→ **ACTIVITY**
Where in the listing does the string "muestra" appear? Copy every line that holds it.

======== RECORD EXTRACTS ========

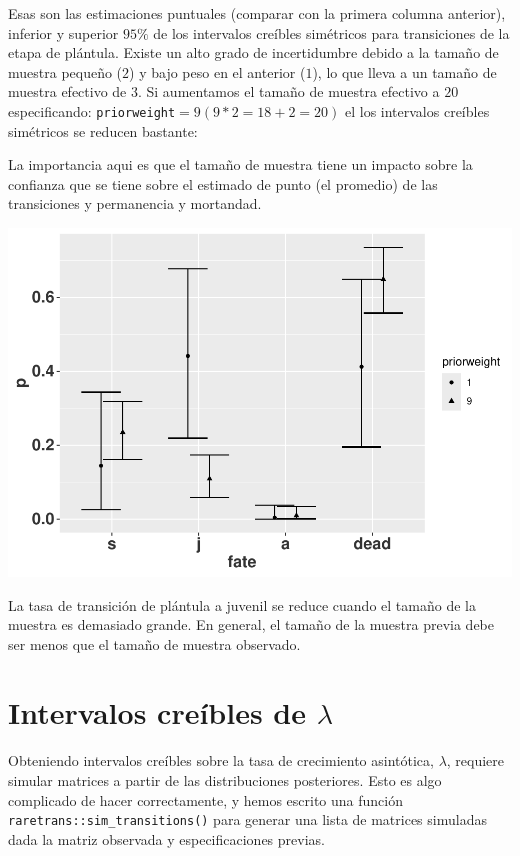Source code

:\documentclass[
]{book}
\theoremstyle{definition}
\theoremstyle{definition}
\theoremstyle{definition}
\theoremstyle{definition}
\theoremstyle{remark}
\begin{document}
Esas son las estimaciones puntuales (comparar con la primera columna anterior), inferior
y superior \(95\%\) de los intervalos creíbles simétricos para transiciones de la
etapa de plántula. Existe un alto grado de incertidumbre debido a la
tamaño de muestra pequeño (\(2\)) y bajo peso en el anterior (\(1\)), lo que lleva a
un tamaño de muestra efectivo de 3. Si aumentamos el tamaño de muestra efectivo
a \(20\) especificando: \texttt{priorweight}\(= 9 (9*2 = 18 + 2 = 20)\) el
los intervalos creíbles simétricos se reducen bastante:

La importancia aqui es que el tamaño de muestra tiene un impacto sobre la confianza que se tiene sobre el estimado de punto (el promedio) de las transiciones y permanencia y mortandad.

\includegraphics{Diagnostico_Poblacional_files/figure-latex/chap7_24-1.pdf}

La tasa de transición de plántula a juvenil se reduce cuando el tamaño de la muestra es demasiado grande. En general, el tamaño de la muestra previa debe ser menos que el tamaño de muestra observado.

\section{\texorpdfstring{Intervalos creíbles de \(\lambda\)}{Intervalos creíbles de \textbackslash lambda}}\label{intervalos-creuxedbles-de-lambda}

Obteniendo intervalos creíbles sobre la tasa de crecimiento asintótica, \(\lambda\), requiere simular matrices a partir de las distribuciones posteriores. Esto es algo complicado de hacer correctamente, y hemos escrito una función \texttt{raretrans::sim\_transitions()} para generar una lista de matrices simuladas dada la matriz observada y especificaciones previas.
\end{document}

========

→ **ANSWER SECTION**
tamaño de muestra pequeño (\(2\)) y bajo peso en el anterior (\(1\)), lo que lleva a
un tamaño de muestra efectivo de 3. Si aumentamos el tamaño de muestra efectivo
La importancia aqui es que el tamaño de muestra tiene un impacto sobre la confianza que se tiene sobre el estimado de punto (el promedio) de las transiciones y permanencia y mortandad.
La tasa de transición de plántula a juvenil se reduce cuando el tamaño de la muestra es demasiado grande. En general, el tamaño de la muestra previa debe ser menos que el tamaño de muestra observado.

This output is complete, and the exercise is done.